→ **YOUR TASK**: Nothing but a number should be returned: the count of lines in the records that contain "Consumer".

(Dataset excerpts)
# # # #

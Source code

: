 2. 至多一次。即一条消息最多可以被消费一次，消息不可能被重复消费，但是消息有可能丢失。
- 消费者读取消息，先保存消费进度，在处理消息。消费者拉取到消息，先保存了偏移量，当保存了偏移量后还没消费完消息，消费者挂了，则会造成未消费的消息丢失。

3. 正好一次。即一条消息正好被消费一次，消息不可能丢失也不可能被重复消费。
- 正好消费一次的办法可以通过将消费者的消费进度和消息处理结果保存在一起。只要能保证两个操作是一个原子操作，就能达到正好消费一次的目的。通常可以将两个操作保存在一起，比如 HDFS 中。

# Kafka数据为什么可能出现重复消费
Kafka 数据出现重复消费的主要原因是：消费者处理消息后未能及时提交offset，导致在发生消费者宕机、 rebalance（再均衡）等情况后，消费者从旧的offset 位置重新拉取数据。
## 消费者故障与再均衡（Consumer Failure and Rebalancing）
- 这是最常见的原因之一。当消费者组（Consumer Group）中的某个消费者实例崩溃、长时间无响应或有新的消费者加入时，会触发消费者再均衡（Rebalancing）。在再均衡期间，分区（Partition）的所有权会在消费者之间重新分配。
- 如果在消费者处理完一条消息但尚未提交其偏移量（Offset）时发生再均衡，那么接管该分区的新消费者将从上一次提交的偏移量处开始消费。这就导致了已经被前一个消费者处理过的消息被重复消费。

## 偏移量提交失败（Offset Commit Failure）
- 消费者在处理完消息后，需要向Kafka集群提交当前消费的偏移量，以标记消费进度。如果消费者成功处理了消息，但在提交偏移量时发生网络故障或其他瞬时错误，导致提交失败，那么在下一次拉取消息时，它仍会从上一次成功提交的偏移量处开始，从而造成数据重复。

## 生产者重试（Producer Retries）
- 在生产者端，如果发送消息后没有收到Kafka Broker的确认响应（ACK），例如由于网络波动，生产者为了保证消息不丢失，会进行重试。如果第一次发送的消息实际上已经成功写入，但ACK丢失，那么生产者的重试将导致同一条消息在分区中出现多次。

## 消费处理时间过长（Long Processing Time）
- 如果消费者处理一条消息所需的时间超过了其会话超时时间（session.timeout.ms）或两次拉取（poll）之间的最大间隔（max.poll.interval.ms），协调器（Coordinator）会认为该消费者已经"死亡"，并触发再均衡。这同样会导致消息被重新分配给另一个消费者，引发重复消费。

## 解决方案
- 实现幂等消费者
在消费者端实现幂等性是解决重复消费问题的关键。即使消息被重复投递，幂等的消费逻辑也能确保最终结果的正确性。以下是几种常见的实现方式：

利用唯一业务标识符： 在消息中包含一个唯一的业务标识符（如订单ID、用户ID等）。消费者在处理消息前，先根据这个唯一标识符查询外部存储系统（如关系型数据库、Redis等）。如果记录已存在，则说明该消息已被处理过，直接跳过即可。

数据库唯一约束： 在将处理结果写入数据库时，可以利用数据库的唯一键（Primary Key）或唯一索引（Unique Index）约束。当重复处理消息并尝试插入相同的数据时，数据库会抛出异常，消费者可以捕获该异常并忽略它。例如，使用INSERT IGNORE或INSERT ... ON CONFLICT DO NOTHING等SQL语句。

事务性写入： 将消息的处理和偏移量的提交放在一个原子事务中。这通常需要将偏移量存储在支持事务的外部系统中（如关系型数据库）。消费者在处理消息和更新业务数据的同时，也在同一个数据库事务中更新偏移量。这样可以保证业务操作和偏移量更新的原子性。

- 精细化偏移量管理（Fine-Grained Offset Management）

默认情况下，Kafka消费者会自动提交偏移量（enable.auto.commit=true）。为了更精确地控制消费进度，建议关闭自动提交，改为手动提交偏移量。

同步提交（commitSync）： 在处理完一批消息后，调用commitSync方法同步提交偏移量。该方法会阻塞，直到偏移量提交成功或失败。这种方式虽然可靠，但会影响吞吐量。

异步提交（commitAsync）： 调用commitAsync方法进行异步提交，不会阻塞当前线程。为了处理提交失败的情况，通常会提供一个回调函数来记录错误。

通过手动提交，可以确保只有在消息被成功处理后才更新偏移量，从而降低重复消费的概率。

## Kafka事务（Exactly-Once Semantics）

# # # #

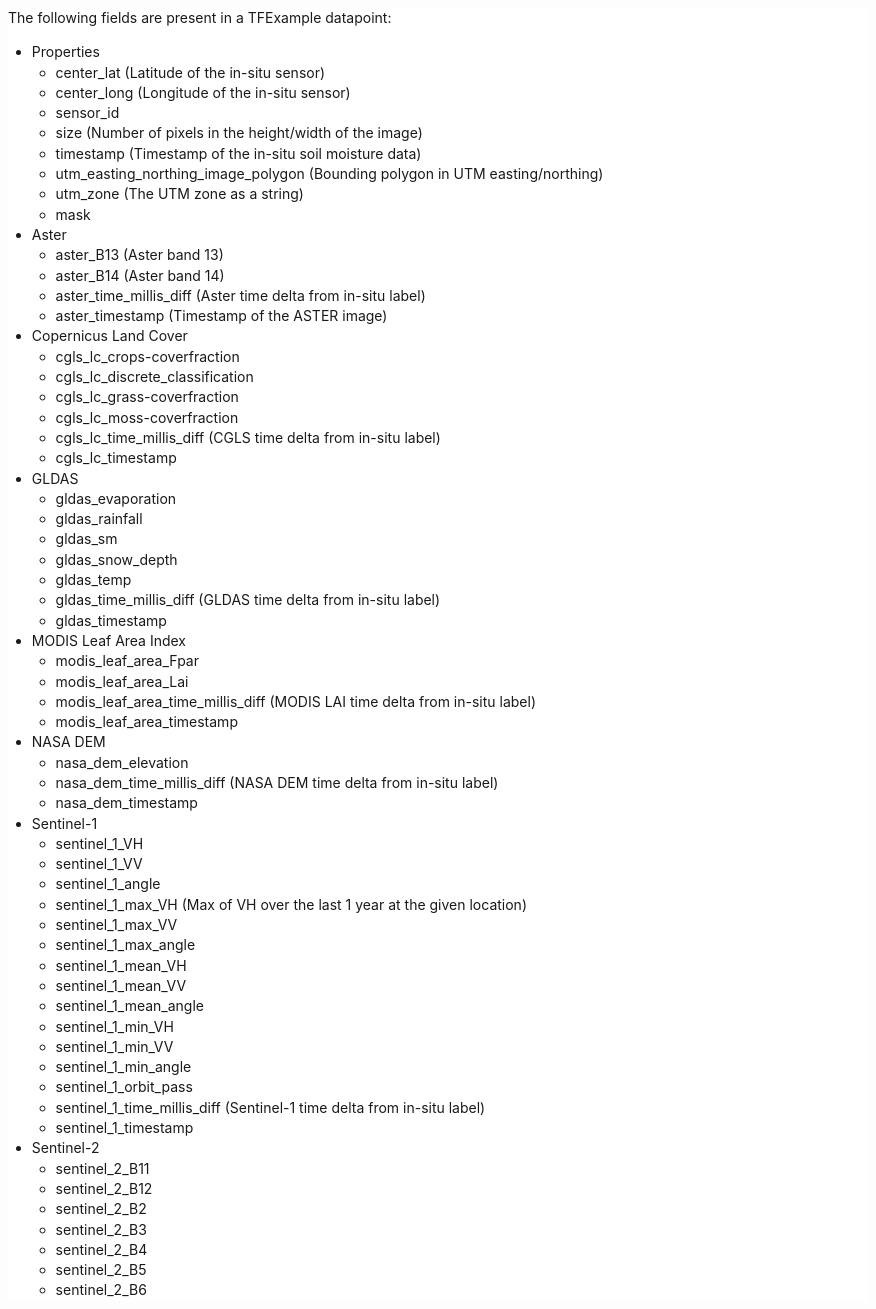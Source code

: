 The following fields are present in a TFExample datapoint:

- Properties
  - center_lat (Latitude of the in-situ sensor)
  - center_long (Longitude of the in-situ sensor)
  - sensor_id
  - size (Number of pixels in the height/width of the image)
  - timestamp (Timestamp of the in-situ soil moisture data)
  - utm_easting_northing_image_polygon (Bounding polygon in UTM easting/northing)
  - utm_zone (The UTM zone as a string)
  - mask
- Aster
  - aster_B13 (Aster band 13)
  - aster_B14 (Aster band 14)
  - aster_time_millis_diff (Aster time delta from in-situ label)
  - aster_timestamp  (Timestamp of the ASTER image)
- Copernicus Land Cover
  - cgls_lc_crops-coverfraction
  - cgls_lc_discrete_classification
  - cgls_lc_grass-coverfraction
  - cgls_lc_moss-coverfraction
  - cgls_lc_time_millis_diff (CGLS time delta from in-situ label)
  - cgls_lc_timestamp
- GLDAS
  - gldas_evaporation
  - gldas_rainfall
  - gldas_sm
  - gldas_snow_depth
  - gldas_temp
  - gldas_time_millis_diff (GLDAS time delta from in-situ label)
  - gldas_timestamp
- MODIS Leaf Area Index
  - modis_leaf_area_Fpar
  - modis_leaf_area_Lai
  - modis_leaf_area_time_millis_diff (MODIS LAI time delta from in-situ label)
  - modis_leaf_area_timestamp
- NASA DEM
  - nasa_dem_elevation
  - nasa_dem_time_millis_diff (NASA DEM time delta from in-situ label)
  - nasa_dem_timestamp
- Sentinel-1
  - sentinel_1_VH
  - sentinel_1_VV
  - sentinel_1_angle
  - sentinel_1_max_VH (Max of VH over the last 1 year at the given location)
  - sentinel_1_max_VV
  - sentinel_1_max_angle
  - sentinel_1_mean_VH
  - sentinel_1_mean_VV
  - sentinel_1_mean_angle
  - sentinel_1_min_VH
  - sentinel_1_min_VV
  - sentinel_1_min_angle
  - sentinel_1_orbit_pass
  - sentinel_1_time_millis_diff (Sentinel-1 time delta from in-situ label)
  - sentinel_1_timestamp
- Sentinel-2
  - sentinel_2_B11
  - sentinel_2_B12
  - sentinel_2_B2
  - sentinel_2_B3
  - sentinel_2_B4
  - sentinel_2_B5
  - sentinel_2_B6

# # # #

→ **RESULT**: 2